In 1982 he moved to Manchester, where he was successively Lecturer, Reader and Professor of Physical Chemistry. In these 30+ years he has made seminal contributions in gradient shimming, diffusion-ordered NMR spectroscopy including the use of multicomponent diffusion matrices to enhance diffusional separation; the analysis and correction, both by methodological and hardware improvements and by post-processing software, of limitations to performance in high resolution NMR equipment; and the improvement of spectral resolution by new one- and two-dimensional pure shift NMR techniques, and their extension to structural biology.

He was awarded the RSC Corday-Morgan prize and medal in 1988, a Leverhulme Fellowship in 1996, and the RSC Industrially-Sponsored Award in Magnetic Resonance Spectroscopy in 2001, and was an invited professor at the Université Pierre et Marie Curie, Paris, in 2010. In 2011 he was awarded the Russell Varian Prize for NMR, and in 2014 was elected a Fellow of the Royal Society.


William F. Reynolds

SMASH 2014 James N. Shoolery Award Recipient

Bill Reynolds was born and raised in a mining town in Northern Manitoba where his father was one of North America’s leading experts in the chemistry of gold recovery. This inspired Bill to pursue a BSc degree in Honors Chemistry at the University of Manitoba. He then obtained a PhD, specializing in NMR spectroscopy, with the late Professor Ted Schaefer in 1963. After spending two years at University College London as the Sir William Ramsey Fellow for Canada, he joined the Faculty of the Department of Chemistry, University of Toronto, where he has remained since, currently as Emeritus Professor.

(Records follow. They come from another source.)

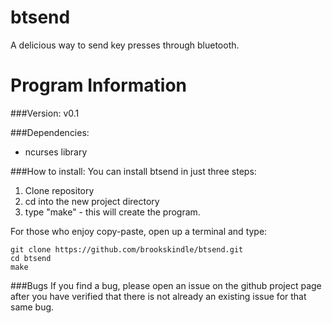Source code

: btsend
======

A delicious way to send key presses through bluetooth.

Program Information
===================
###Version:
v0.1

###Dependencies:
* ncurses library

###How to install:
You can install btsend in just three steps:

1. Clone repository
2. cd into the new project directory
3. type "make" - this will create the program.

For those who enjoy copy-paste, open up a terminal and type:

```
git clone https://github.com/brookskindle/btsend.git
cd btsend
make
```

###Bugs
If you find a bug, please open an issue on the github project page after you
have verified that there is not already an existing issue for that same bug.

Much of his early research at Toronto centered on using measurements of substituent-induced chemical shifts and long-range coupling constants to investigate transmission of electronic effects in aromatic derivatives, along with investigations of polymer structure by NMR. However, for the last 30+ years, he has focused on the use of 2D NMR to determine structures of natural products and the development of improved NMR methods for this purpose. A key early effort in this field was his pioneering work on the use of long-range 1H-13C shift correlation spectra which allowed total structure elucidation of unknown compounds by 2D NMR alone.

Another important contribution was his promotion of forward linear prediction as a time-saving method. His 210 publications in these areas involved about 150 scientists and students from Mexico and the Caribbean basin, including over 40 students from these areas who have visited his lab for periods of up to 4 months to carry out structure elucidations.  He has also taught a number of short NMR courses in the latter locations and has also authored a number of reviews focusing on optimal use of NMR methods.

From 1993-2005, he served as an Editor for Magnetic Resonance in Chemistry. In 1998, he received the Gerhard Herzberg Award from the Spectroscopy Society of Canada and, in the same year, he was inducted as the first Canadian member of the Academia Mexicana de Ciencias, in recognition for his contributions to Mexican Science. He also received special awards in 1999 and 2010 for contributions to chemistry in the West Indies.